Tornou-se o menino querido do Teatro, e em todos os géneros brilhou; Na Revista à Portuguesa, na Comédia, na Opereta e claro , no Cinema!!! Foi grande em tudo!
A propósito da sua estreia, costumava dizer: "Ia ver o Belmonte tourear e fui eu que, sem querer,fui colhido..." Era assim o Vasco Santana...
Uma vez , quando saía do teatro após a sessão, um homem de aspecto provinciano dirigiu-se-lhe e disse: " Fui ver a revista e o senhor fez-me rir como ainda ninguém tinha feito; tome lá cinco mil reis de gorjeta porque bem merece.....", Vasco Santana aceitou, comovido com a simplicidade e a boa intenção do homem, e arrecadou a moeda.... costumava dizer que essa moeda simbolizava a sua consagração, e guardou-a durante toda a sua vida.

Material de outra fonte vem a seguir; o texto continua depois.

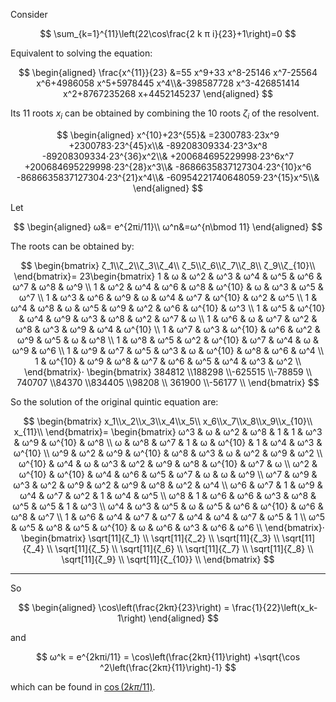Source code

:
Consider

$$
\sum_{k=1}^{11}\left(22\cos\frac{2 k π i}{23}+1\right)=0
$$

Equivalent to solving the equation:

$$
\begin{aligned}
\frac{x^{11}}{23}
&=55 x^9+33 x^8-25146 x^7-25564 x^6+4986058 x^5+5978445 x^4\\&-398587728 x^3-426851414 x^2+8767235268 x+4452145237
\end{aligned}
$$

Its 11 roots $x_i$ can be obtained by combining the 10 roots $ζ_i$ of the resolvent.

$$
\begin{aligned}
x^{10}+23^{55}&
=2300783⋅23x^9
+2300783⋅23^{45}x\\&
-89208309334⋅23^3x^8
-89208309334⋅23^{36}x^2\\&
+200684695229998⋅23^6x^7
+200684695229998⋅23^{28}x^3\\&
-8686635837127304⋅23^{10}x^6
-8686635837127304⋅23^{21}x^4\\&
-60954221740648059⋅23^{15}x^5\\&
\end{aligned}
$$

Let 

$$
\begin{aligned}
ω&= e^{2πi/11}\\
ω^n&=ω^{n\bmod 11}
\end{aligned}
$$

The roots can be obtained by:

$$
\begin{bmatrix}
ζ_1\\ζ_2\\ζ_3\\ζ_4\\
ζ_5\\ζ_6\\ζ_7\\ζ_8\\
ζ_9\\ζ_{10}\\
\end{bmatrix}=
23\begin{bmatrix}
1 & ω & ω^2 & ω^3 & ω^4 & ω^5 & ω^6 & ω^7 & ω^8 & ω^9 \\
1 & ω^2 & ω^4 & ω^6 & ω^8 & ω^{10} & ω & ω^3 & ω^5 & ω^7 \\
1 & ω^3 & ω^6 & ω^9 & ω & ω^4 & ω^7 & ω^{10} & ω^2 & ω^5 \\
1 & ω^4 & ω^8 & ω & ω^5 & ω^9 & ω^2 & ω^6 & ω^{10} & ω^3 \\
1 & ω^5 & ω^{10} & ω^4 & ω^9 & ω^3 & ω^8 & ω^2 & ω^7 & ω \\
1 & ω^6 & ω & ω^7 & ω^2 & ω^8 & ω^3 & ω^9 & ω^4 & ω^{10} \\
1 & ω^7 & ω^3 & ω^{10} & ω^6 & ω^2 & ω^9 & ω^5 & ω & ω^8 \\
1 & ω^8 & ω^5 & ω^2 & ω^{10} & ω^7 & ω^4 & ω & ω^9 & ω^6 \\
1 & ω^9 & ω^7 & ω^5 & ω^3 & ω & ω^{10} & ω^8 & ω^6 & ω^4 \\
1 & ω^{10} & ω^9 & ω^8 & ω^7 & ω^6 & ω^5 & ω^4 & ω^3 & ω^2 \\
\end{bmatrix}⋅
\begin{bmatrix}
384812 \\188298 \\-625515 \\-78859 \\
740707 \\84370 \\834405 \\98208 \\
361900 \\-56177 \\
\end{bmatrix}
$$

So the solution of the original quintic equation are:

$$
\begin{bmatrix}
x_1\\x_2\\x_3\\x_4\\x_5\\
x_6\\x_7\\x_8\\x_9\\x_{10}\\
x_{11}\\
\end{bmatrix}=
\begin{bmatrix}
ω^3 & ω & ω^2 & ω^8 & 1 & 1 & ω^3 & ω^9 & ω^{10} & ω^8 \\
ω & ω^8 & ω^7 & 1 & ω & ω^{10} & 1 & ω^4 & ω^3 & ω^{10} \\
ω^9 & ω^2 & ω^9 & ω^{10} & ω^8 & ω^3 & ω & ω^2 & ω^9 & ω^2 \\
ω^{10} & ω^4 & ω & ω^3 & ω^2 & ω^9 & ω^8 & ω^{10} & ω^7 & ω \\
ω^2 & ω^{10} & ω^{10} & ω^4 & ω^6 & ω^5 & ω^7 & ω & ω & ω^9 \\
ω^7 & ω^9 & ω^3 & ω^2 & ω^9 & ω^2 & ω^9 & ω^8 & ω^2 & ω^4 \\
ω^6 & ω^7 & 1 & ω^9 & ω^4 & ω^7 & ω^2 & 1 & ω^4 & ω^5 \\
ω^8 & 1 & ω^6 & ω^6 & ω^3 & ω^8 & ω^5 & ω^5 & 1 & ω^3 \\
ω^4 & ω^3 & ω^5 & ω & ω^5 & ω^6 & ω^{10} & ω^6 & ω^8 & ω^7 \\
1 & ω^6 & ω^4 & ω^7 & ω^7 & ω^4 & ω^4 & ω^7 & ω^5 & 1 \\
ω^5 & ω^5 & ω^8 & ω^5 & ω^{10} & ω & ω^6 & ω^3 & ω^6 & ω^6 \\
\end{bmatrix}⋅
\begin{bmatrix}
\sqrt[11]{ζ_1} \\
\sqrt[11]{ζ_2} \\
\sqrt[11]{ζ_3} \\
\sqrt[11]{ζ_4} \\
\sqrt[11]{ζ_5} \\
\sqrt[11]{ζ_6} \\
\sqrt[11]{ζ_7} \\
\sqrt[11]{ζ_8} \\
\sqrt[11]{ζ_9} \\
\sqrt[11]{ζ_{10}} \\
\end{bmatrix}
$$

--- 

So 

$$
\begin{aligned}
\cos\left(\frac{2kπ}{23}\right) = \frac{1}{22}\left(x_k-1\right)
\end{aligned}
$$

and

$$
ω^k = e^{2kπi/11} = \cos\left(\frac{2kπ}{11}\right)
+\sqrt{\cos ^2\left(\frac{2kπ}{11}\right)-1}
$$

which can be found in [$\cos(2kπ/11)$](../frac-11/Readme.md).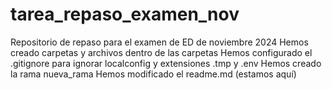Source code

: # tarea_repaso_examen_nov
Repositorio de repaso para el examen de ED de noviembre 2024
Hemos creado carpetas y archivos dentro de las carpetas
Hemos configurado el .gitignore para ignorar localconfig y extensiones .tmp y .env
Hemos creado la rama nueva_rama
Hemos modificado el readme.md (estamos aquí)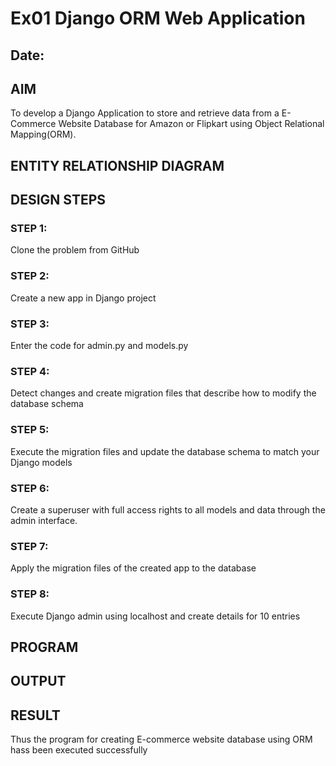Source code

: # Ex01 Django ORM Web Application
## Date: 

## AIM
To develop a Django Application to store and retrieve data from a E-Commerce Website Database for Amazon or Flipkart using Object Relational Mapping(ORM).

## ENTITY RELATIONSHIP DIAGRAM



## DESIGN STEPS

### STEP 1:
Clone the problem from GitHub

### STEP 2:
Create a new app in Django project

### STEP 3:
Enter the code for admin.py and models.py

### STEP 4:
Detect changes and create migration files that describe how to modify the database schema

### STEP 5:
Execute the migration files and update the database schema to match your Django models

### STEP 6:
Create a superuser with full access rights to all models and data through the admin interface.

### STEP 7:
Apply the migration files of the created app to the database

### STEP 8:
Execute Django admin using localhost and create details for 10 entries

## PROGRAM



## OUTPUT



## RESULT
Thus the program for creating E-commerce website database using ORM hass been executed successfully
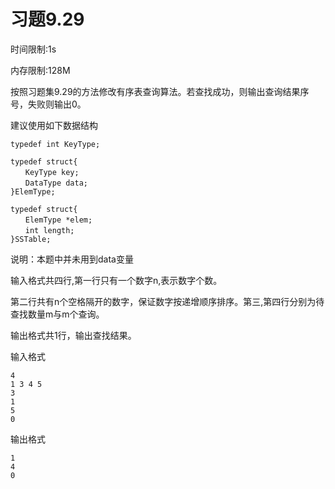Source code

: # 习题9.29
时间限制:1s

内存限制:128M

按照习题集9.29的方法修改有序表查询算法。若查找成功，则输出查询结果序号，失败则输出0。

建议使用如下数据结构

    typedef int KeyType;

    typedef struct{
    　　KeyType key;
    　　DataType data;
    }ElemType;

    typedef struct{
    　　ElemType *elem;
    　　int length;
    }SSTable;

说明：本题中并未用到data变量

输入格式共四行,第一行只有一个数字n,表示数字个数。

第二行共有n个空格隔开的数字，保证数字按递增顺序排序。第三,第四行分别为待查找数量m与m个查询。

输出格式共1行，输出查找结果。

输入格式

    4
    1 3 4 5
    3
    1
    5
    0
    
输出格式

    1
    4
    0
    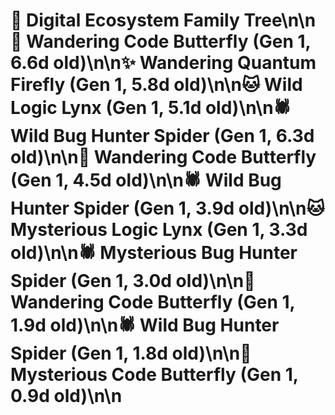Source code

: # 🌳 Digital Ecosystem Family Tree\n\n🦋 Wandering Code Butterfly (Gen 1, 6.6d old)\n\n✨ Wandering Quantum Firefly (Gen 1, 5.8d old)\n\n🐱 Wild Logic Lynx (Gen 1, 5.1d old)\n\n🕷️ Wild Bug Hunter Spider (Gen 1, 6.3d old)\n\n🦋 Wandering Code Butterfly (Gen 1, 4.5d old)\n\n🕷️ Wild Bug Hunter Spider (Gen 1, 3.9d old)\n\n🐱 Mysterious Logic Lynx (Gen 1, 3.3d old)\n\n🕷️ Mysterious Bug Hunter Spider (Gen 1, 3.0d old)\n\n🦋 Wandering Code Butterfly (Gen 1, 1.9d old)\n\n🕷️ Wild Bug Hunter Spider (Gen 1, 1.8d old)\n\n🦋 Mysterious Code Butterfly (Gen 1, 0.9d old)\n\n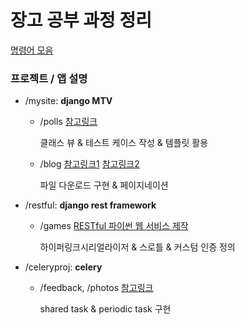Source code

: # 장고 공부 과정 정리

[명령어 모음](https://github.com/jdrae/django-practice/blob/master/cheatsheet.md)

### 프로젝트 / 앱 설명
* /mysite: **django MTV**
    * /polls [참고링크](https://docs.djangoproject.com/ko/3.1/intro/)

        클래스 뷰 & 테스트 케이스 작성 & 템플릿 활용

    * /blog [참고링크1](https://parkhyeonchae.github.io/2020/04/12/django-project-24/) [참고링크2](https://docs.djangoproject.com/en/3.1/topics/pagination/)

        파일 다운로드 구현 & 페이지네이션

* /restful: **django rest framework**
    * /games [RESTful 파이썬 웹 서비스 제작](http://www.kyobobook.co.kr/product/detailViewKor.laf?mallGb=KOR&ejkGb=KOR&barcode=9791161750248)
        
        하이퍼링크시리얼라이저 & 스로틀 & 커스텀 인증 정의

* /celeryproj: **celery**
    * /feedback, /photos [참고링크](https://realpython.com/asynchronous-tasks-with-django-and-celery/#periodic-tasks)

        shared task & periodic task 구현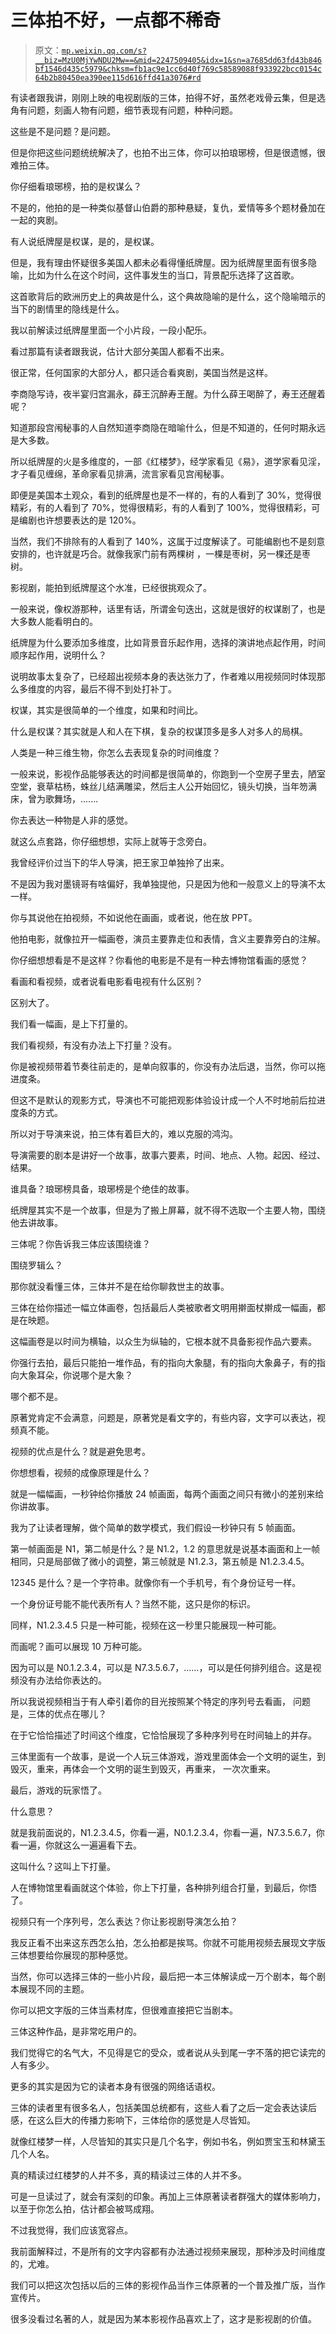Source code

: # 三体拍不好，一点都不稀奇

> 原文：[`mp.weixin.qq.com/s?__biz=MzU0MjYwNDU2Mw==&mid=2247509405&idx=1&sn=a7685dd63fd43b846bf1546d435c5979&chksm=fb1ac9e1cc6d40f769c58589088f933922bcc0154c64b2b80450ea390ee115d616ffd41a3076#rd`](http://mp.weixin.qq.com/s?__biz=MzU0MjYwNDU2Mw==&mid=2247509405&idx=1&sn=a7685dd63fd43b846bf1546d435c5979&chksm=fb1ac9e1cc6d40f769c58589088f933922bcc0154c64b2b80450ea390ee115d616ffd41a3076#rd)

有读者跟我讲，刚刚上映的电视剧版的三体，拍得不好，虽然老戏骨云集，但是选角有问题，刻画人物有问题，细节表现有问题，种种问题。

这些是不是问题？是问题。

但是你把这些问题统统解决了，也拍不出三体，你可以拍琅琊榜，但是很遗憾，很难拍三体。

你仔细看琅琊榜，拍的是权谋么？

不是的，他拍的是一种类似基督山伯爵的那种悬疑，复仇，爱情等多个题材叠加在一起的爽剧。

有人说纸牌屋是权谋，是的，是权谋。

但是，我有理由怀疑很多美国人都未必看得懂纸牌屋。因为纸牌屋里面有很多隐喻，比如为什么在这个时间，这件事发生的当口，背景配乐选择了这首歌。

这首歌背后的欧洲历史上的典故是什么，这个典故隐喻的是什么，这个隐喻暗示的当下的剧情里的隐线是什么。

我以前解读过纸牌屋里面一个小片段，一段小配乐。

看过那篇有读者跟我说，估计大部分美国人都看不出来。

很正常，任何国家的大部分人，都只适合看爽剧，美国当然是这样。

李商隐写诗，夜半宴归宫漏永，薛王沉醉寿王醒。为什么薛王喝醉了，寿王还醒着呢？

知道那段宫闱秘事的人自然知道李商隐在暗喻什么，但是不知道的，任何时期永远是大多数。

所以纸牌屋的火是多维度的，一部《红楼梦》，经学家看见《易》，道学家看见淫，才子看见缠绵，革命家看见排满，流言家看见宫闱秘事。

即便是美国本土观众，看到的纸牌屋也是不一样的，有的人看到了 30%，觉得很精彩，有的人看到了 70%，觉得很精彩，有的人看到了 100%，觉得很精彩，可是编剧也许想要表达的是 120%。

当然，我们不排除有的人看到了 140%，这属于过度解读了。可能编剧也不是刻意安排的，也许就是巧合。就像我家门前有两棵树 ，一棵是枣树，另一棵还是枣树。

影视剧，能拍到纸牌屋这个水准，已经很挑观众了。

一般来说，像权游那种，话里有话，所谓金句迭出，这就是很好的权谋剧了，也是大多数人能看明白的。

纸牌屋为什么要添加多维度，比如背景音乐起作用，选择的演讲地点起作用，时间顺序起作用，说明什么？

说明故事太复杂了，已经超出视频本身的表达张力了，作者难以用视频同时体现那么多维度的内容，最后不得不到处打补丁。

权谋，其实是很简单的一个维度，如果和时间比。

什么是权谋？其实就是人和人在下棋，复杂的权谋顶多是多人对多人的局棋。

人类是一种三维生物，你怎么去表现复杂的时间维度？

一般来说，影视作品能够表达的时间都是很简单的，你跑到一个空房子里去，陋室空堂，衰草枯杨，蛛丝儿结满雕梁，然后主人公开始回忆，镜头切换，当年笏满床，曾为歌舞场，.......

你去表达一种物是人非的感觉。

就这么点套路，你仔细想想，实际上就等于念旁白。

我曾经评价过当下的华人导演，把王家卫单独拎了出来。

不是因为我对墨镜哥有啥偏好，我单独提他，只是因为他和一般意义上的导演不太一样。

你与其说他在拍视频，不如说他在画画，或者说，他在放 PPT。

他拍电影，就像拉开一幅画卷，演员主要靠走位和表情，含义主要靠旁白的注解。

你仔细想想看是不是这样？你看他的电影是不是有一种去博物馆看画的感觉？

看画和看视频，或者说看电影看电视有什么区别？

区别大了。

我们看一幅画，是上下打量的。

我们看视频，有没有办法上下打量？没有。

你是被视频带着节奏往前走的，是单向叙事的，你没有办法后退，当然，你可以拖进度条。

但这不是默认的观影方式，导演也不可能把观影体验设计成一个人不时地前后拉进度条的方式。

所以对于导演来说，拍三体有着巨大的，难以克服的鸿沟。

导演需要的剧本是讲好一个故事，故事六要素，时间、地点、人物。起因、经过、结果。

谁具备？琅琊榜具备，琅琊榜是个绝佳的故事。

纸牌屋其实不是一个故事，但是为了搬上屏幕，就不得不选取一个主要人物，围绕他去讲故事。

三体呢？你告诉我三体应该围绕谁？

围绕罗辑么？

那你就没看懂三体，三体并不是在给你聊救世主的故事。

三体在给你描述一幅立体画卷，包括最后人类被歌者文明用擀面杖擀成一幅画，都是在映题。

这幅画卷是以时间为横轴，以众生为纵轴的，它根本就不具备影视作品六要素。

你强行去拍，最后只能拍一堆作品，有的指向大象腿，有的指向大象鼻子，有的指向大象耳朵，你说哪个是大象？

哪个都不是。

原著党肯定不会满意，问题是，原著党是看文字的，有些内容，文字可以表达，视频真不能。

视频的优点是什么？就是避免思考。

你想想看，视频的成像原理是什么？

就是一幅幅画，一秒钟给你播放 24 帧画面，每两个画面之间只有微小的差别来给你讲故事。

我为了让读者理解，做个简单的数学模式，我们假设一秒钟只有 5 帧画面。

第一帧画面是 N1，第二帧是什么？是 N1.2，1.2 的意思就是说基本画面和上一帧相同，只是局部做了微小的调整，第三帧就是 N1.2.3，第五帧是 N1.2.3.4.5。

12345 是什么？是一个字符串。就像你有一个手机号，有个身份证号一样。

一个身份证号能不能代表所有人？当然不能，这只是你的标识。

同样，N1.2.3.4.5 只是一种可能，视频在这一秒里只能展现一种可能。

而画呢？画可以展现 10 万种可能。

因为可以是 N0.1.2.3.4，可以是 N7.3.5.6.7，......，可以是任何排列组合。这是视频没有办法给你表达的。

所以我说视频相当于有人牵引着你的目光按照某个特定的序列号去看画， 问题是，三体的优点在哪儿？

在于它恰恰描述了时间这个维度，它恰恰展现了多种序列号在时间轴上的并存。

三体里面有一个故事，是说一个人玩三体游戏，游戏里面体会一个文明的诞生，到毁灭，重来，再体会一个文明的诞生到毁灭，再重来， 一次次重来。

最后，游戏的玩家悟了。

什么意思？

就是我前面说的，N1.2.3.4.5，你看一遍，N0.1.2.3.4，你看一遍，N7.3.5.6.7，你看一遍，你就这么一遍遍看下去。

这叫什么？这叫上下打量。

人在博物馆里看画就这个体验，你上下打量，各种排列组合打量，到最后，你悟了。

视频只有一个序列号，怎么表达？你让影视剧导演怎么拍？

我反正看不出来这东西怎么拍，怎么拍都是挨骂。你就不可能用视频去展现文字版三体想要给你展现的那种感觉。

当然，你可以选择三体的一些小片段，最后把一本三体解读成一万个剧本，每个剧本展现不同的主题。

你可以把文字版的三体当素材库，但很难直接把它当剧本。

三体这种作品，是非常吃用户的。

我们觉得它的名气大，不见得是它的受众，或者说从头到尾一字不落的把它读完的人有多少。

更多的其实是因为它的读者本身有很强的网络话语权。

三体的读者里有很多名人，包括美国总统都有，这些人看了之后一定会表达读后感，在这么巨大的传播力影响下，三体给你的感觉是人尽皆知。

就像红楼梦一样，人尽皆知的其实只是几个名字，例如书名，例如贾宝玉和林黛玉几个人名。

真的精读过红楼梦的人并不多，真的精读过三体的人并不多。

可是一旦读过了，就会有深刻的印象。再加上三体原著读者群强大的媒体影响力，以至于你怎么拍，估计都会被骂成翔。

不过我觉得，我们应该宽容点。

我前面解释过，不是所有的文字内容都有办法通过视频来展现，那种涉及时间维度的，尤难。

我们可以把这次包括以后的三体的影视作品当作三体原著的一个普及推广版，当作宣传片。

很多没看过名著的人，就是因为某本影视作品喜欢上了，这才是影视剧的价值。
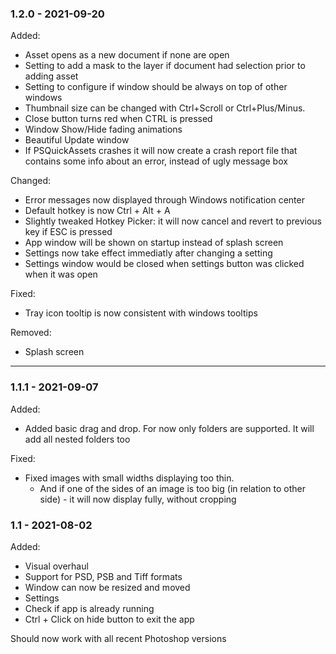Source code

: ### 1.2.0 - 2021-09-20

Added:
- Asset opens as a new document if none are open
- Setting to add a mask to the layer if document had selection prior to adding asset
- Setting to configure if window should be always on top of other windows
- Thumbnail size can be changed with Ctrl+Scroll or Ctrl+Plus/Minus.
- Close button turns red when CTRL is pressed
- Window Show/Hide fading animations
- Beautiful Update window
- If PSQuickAssets crashes it will now create a crash report file that contains some info about an error, instead of ugly message box

Changed:
- Error messages now displayed through Windows notification center
- Default hotkey is now Ctrl + Alt + A
- Slightly tweaked Hotkey Picker: it will now cancel and revert to previous key if ESC is pressed
- App window will be shown on startup instead of splash screen
- Settings now take effect immediatly after changing a setting
- Settings window would be closed when settings button was clicked when it was open

Fixed:
- Tray icon tooltip is now consistent with windows tooltips

Removed:
- Splash screen

---

### 1.1.1 - 2021-09-07

Added:
- Added basic drag and drop. For now only folders are supported. It will add all nested folders too

Fixed:
- Fixed images with small widths displaying too thin.
	- And if one of the sides of an image is too big (in relation to other side) - it will now display fully, without cropping

### 1.1 - 2021-08-02

Added:
- Visual overhaul
- Support for PSD, PSB and Tiff formats
- Window can now be resized and moved
- Settings
- Check if app is already running
- Ctrl + Click on hide button to exit the app

Should now work with all recent Photoshop versions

Para a Revista à Portuguesa que progressivamente tem vindo a perder valores, a perda do Vasco Santana na altura, foi irreparável, ele era único e insubstituível.
Manuel Gírio
Carlos Escobar
CANTIGA PARA O VASCO SANTANA
Poema de Carlos Escobar
Ele foi Vasco Vasquinho
Ele foi o que quis ser
Foi policia, foi ladrão
Foi doutor, foi aldrabão
Vejam lá que foi mulher !!!
Ria tudo à gargalhada
Quando chegava o Santana
Ele era cada piela
Aos tombos pela viela
Que às vezes ia de cana
Foi talvez o mais Vascão
Foi desde a rádio à revista
Era gordo, nós sabemos
E que saudades nós temos
Desse gordo, desse artista
Fico triste quando penso
Porque não temos já disto
Tanta arte, na verdade
De perguntar dá vontade
"tens cá disto, ó Evaristo ???"
Inda agora, quem diria
Quando dá filme do vasco
Na família há alegria
Há gargalhada no tasco
Vasco Santana e Mirita Casimiro, a dupla mais cómica e que mais agradou ao povo do seu tempo (Foto 1936)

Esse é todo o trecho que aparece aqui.